Best representing this culture of impunity, however, is the family renowned to have refined it: the Marcoses. They fled the country in 1986 with billions of dollars in cash and assets that are missing till this day. After the dictator died in 1989, his wife Imelda, of the thousands of shoes, and her children returned unpunished and regained high office. In this year’s election, former Senator Ferdinand Marcos Jr. lost the vice presidency by a mere 263,473 votes (the office is elected separately from the presidency). Despite ongoing nationwide protests and court cases still unresolved for the victims of the strongman’s martial law, the laundering of the dictator’s legacy is nearly complete: Duterte has ordered next month’s transfer of Marcos’s mummified corpse from its refrigerated mausoleum in the country’s north to Manila — for a burial, with pomp, in the best location in the nation’s Cemetery of Heroes.

To outsiders, all that seems outrageous. To Filipinos, it’s just politics as usual — the manipulations of a game of thrones, so to speak. After every election, officials abandon any party loyalty to join the winning candidate. During any administration, many a politician is caught doing something too criminal for the incumbent to leave unpunished. Over the years, alleged political pilferers leverage their influence to support an opposition that can eventually throw out their cases, or grant pardons, or return them to power as needed allies.

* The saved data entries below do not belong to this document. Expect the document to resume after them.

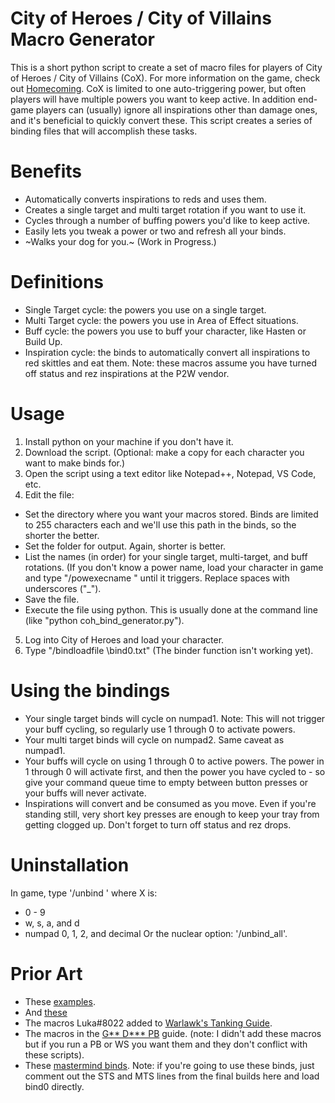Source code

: # City of Heroes / City of Villains Macro Generator
This is a short python script to create a set of macro files for players of City of Heroes / City of Villains (CoX). For more information on the game, check out [Homecoming](https://forums.homecomingservers.com/). CoX is limited to one auto-triggering power, but often players will have multiple powers you want to keep active. In addition end-game players can (usually) ignore all inspirations other than damage ones, and it's beneficial to quickly convert these. This script creates a series of binding files that will accomplish these tasks.

# Benefits
* Automatically converts inspirations to reds and uses them. 
* Creates a single target and multi target rotation if you want to use it.
* Cycles through a number of buffing powers you'd like to keep active.
* Easily lets you tweak a power or two and refresh all your binds.
* ~Walks your dog for you.~ (Work in Progress.)

# Definitions
* Single Target cycle: the powers you use on a single target.
* Multi Target cycle: the powers you use in Area of Effect situations.
* Buff cycle: the powers you use to buff your character, like Hasten or Build Up. 
* Inspiration cycle: the binds to automatically convert all inspirations to red skittles and eat them. Note: these macros assume you have turned off status and rez inspirations at the P2W vendor. 

# Usage
1. Install python on your machine if you don't have it. 
2. Download the script. (Optional: make a copy for each character you want to make binds for.)
3. Open the script using a text editor like Notepad++, Notepad, VS Code, etc. 
4. Edit the file:
  * Set the directory where you want your macros stored. Binds are limited to 255 characters each and we'll use this path in the binds, so the shorter the better.
  * Set the folder for output. Again, shorter is better. 
  * List the names (in order) for your single target, multi-target, and buff rotations. (If you don't know a power name, load your character in game and type "/powexecname <insert name>" until it triggers. Replace spaces with underscores ("_").
  * Save the file.
  * Execute the file using python. This is usually done at the command line (like "python coh_bind_generator.py"). 
5. Log into City of Heroes and load your character.
6. Type "/bindloadfile <path>\bind0.txt" (The binder function isn't working yet).

# Using the bindings
* Your single target binds will cycle on numpad1. Note: This will not trigger your buff cycling, so regularly use 1 through 0 to activate powers.
* Your multi target binds will cycle on numpad2. Same caveat as numpad1.
* Your buffs will cycle on using 1 through 0 to active powers. The power in 1 through 0 will activate first, and then the power you have cycled to - so give your command queue time to empty between button presses or your buffs will never activate.
* Inspirations will convert and be consumed as you move. Even if you're standing still, very short key presses are enough to keep your tray from getting clogged up. Don't forget to turn off status and rez drops.
  
# Uninstallation
In game, type '/unbind <x>' where X is:
  * 0 - 9
  * w, s, a, and d
  * numpad 0, 1, 2, and decimal
Or the nuclear option: '/unbind_all'.
 
 # Prior Art
 * These [examples](https://shipofheroes.com/forums/viewtopic.php?t=2424).
 * And [these](https://forums.homecomingservers.com/topic/4515-psa-how-to-have-both-hasten-and-dominationpracticed-brawleretc-on-auto/)
 * The macros Luka#8022 added to [Warlawk's Tanking Guide](https://forums.homecomingservers.com/topic/7594-farm-fresh-builds-farming-focused-builds-and-tips/).
 * The macros in the [G** D*** PB](https://forums.homecomingservers.com/topic/6824-youre-a-g-d-pb-guide/) guide. (note: I didn't add these macros but if you run a PB or WS you want them and they don't conflict with these scripts).
* These [mastermind binds](https://github.com/pythe/mastermind_binds). Note: if you're going to use these binds, just comment out the STS and MTS lines from the final builds here and load bind0 directly.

Duterte claims to be the antidote to all that, and his many supporters believe him to be the savior our country needs. But this hope is where the danger truly lies. The most vociferous among his fans, themselves now anointed by his very popularity, are inadvertently perpetuating that culture of impunity. Many of his online supporters gained sudden renown only by defending Duterte loudly, and when your new President has a 91% approval rating and can do no wrong, anything you say or do on his behalf is similarly unassailable. That’s dangerously heady for both pundits and trolls, who now shout down opposition, cast as bias any legitimate concerns, allege that Duterte’s critics are in the pay of drug lords, threaten death or rape to dissenters, and seek to publicly shame objectors whenever they can.

This assault on civil discourse and consensual disagreement is undermining the citizenry’s ability to speak freely, and only the powerful politicos stand to benefit from a population so divided. History has shown how systematic victimization of so-called degenerates (communists, counterrevolutionaries, homosexuals and now criminal elements, like alleged drug pushers) can easily swing to anyone else being targeted for voicing unpopular opinions. With our entrenched culture of impunity, that can only add up to the further disempowerment of Filipinos. As the Roman poet Juvenal asked: “Who will guard the guards themselves?”

Duterte’s campaign slogan was: “Change is coming.” Will that change prove for the good? Or will the new President’s promises make the Philippines less safe in the years ahead?